The output is the lines below from the one with "- Un *Cargo*" through the one with "- Editar Empleado", both included, printed exactly and with no other line.

**Records shown:**
□ □ □ □

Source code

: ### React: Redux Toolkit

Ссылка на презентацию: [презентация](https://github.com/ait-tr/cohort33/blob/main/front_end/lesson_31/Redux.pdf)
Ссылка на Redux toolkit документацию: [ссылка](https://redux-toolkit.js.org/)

□ □ □ □

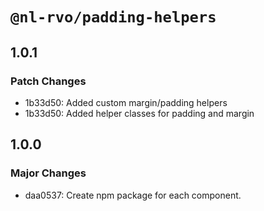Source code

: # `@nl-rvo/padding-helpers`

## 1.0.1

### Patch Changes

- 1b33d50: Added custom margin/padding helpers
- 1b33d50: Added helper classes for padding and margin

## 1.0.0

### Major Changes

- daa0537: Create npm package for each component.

□ □ □ □

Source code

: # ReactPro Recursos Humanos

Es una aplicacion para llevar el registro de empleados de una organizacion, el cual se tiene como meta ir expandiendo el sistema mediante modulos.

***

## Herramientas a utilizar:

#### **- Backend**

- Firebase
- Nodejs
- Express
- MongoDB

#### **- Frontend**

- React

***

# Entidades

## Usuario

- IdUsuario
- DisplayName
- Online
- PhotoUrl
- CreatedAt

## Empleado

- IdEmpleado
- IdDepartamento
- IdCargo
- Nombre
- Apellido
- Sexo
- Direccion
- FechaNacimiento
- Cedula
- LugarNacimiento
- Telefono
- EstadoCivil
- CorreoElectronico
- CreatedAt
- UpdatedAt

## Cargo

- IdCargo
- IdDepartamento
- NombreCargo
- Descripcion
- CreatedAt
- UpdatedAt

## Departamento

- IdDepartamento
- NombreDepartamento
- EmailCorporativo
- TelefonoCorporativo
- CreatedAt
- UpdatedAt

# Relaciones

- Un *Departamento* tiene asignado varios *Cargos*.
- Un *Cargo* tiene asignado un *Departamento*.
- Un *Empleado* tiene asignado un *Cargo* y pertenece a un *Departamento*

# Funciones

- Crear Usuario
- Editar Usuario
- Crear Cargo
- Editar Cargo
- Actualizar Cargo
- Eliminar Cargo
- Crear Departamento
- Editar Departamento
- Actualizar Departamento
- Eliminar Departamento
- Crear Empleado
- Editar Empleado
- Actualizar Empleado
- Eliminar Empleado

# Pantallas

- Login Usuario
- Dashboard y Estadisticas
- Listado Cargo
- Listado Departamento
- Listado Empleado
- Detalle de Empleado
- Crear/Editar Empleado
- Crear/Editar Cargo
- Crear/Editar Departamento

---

□ □ □ □

**Answer below:**
- Un *Cargo* tiene asignado un *Departamento*.
- Un *Empleado* tiene asignado un *Cargo* y pertenece a un *Departamento*

# Funciones

- Crear Usuario
- Editar Usuario
- Crear Cargo
- Editar Cargo
- Actualizar Cargo
- Eliminar Cargo
- Crear Departamento
- Editar Departamento
- Actualizar Departamento
- Eliminar Departamento
- Crear Empleado
- Editar Empleado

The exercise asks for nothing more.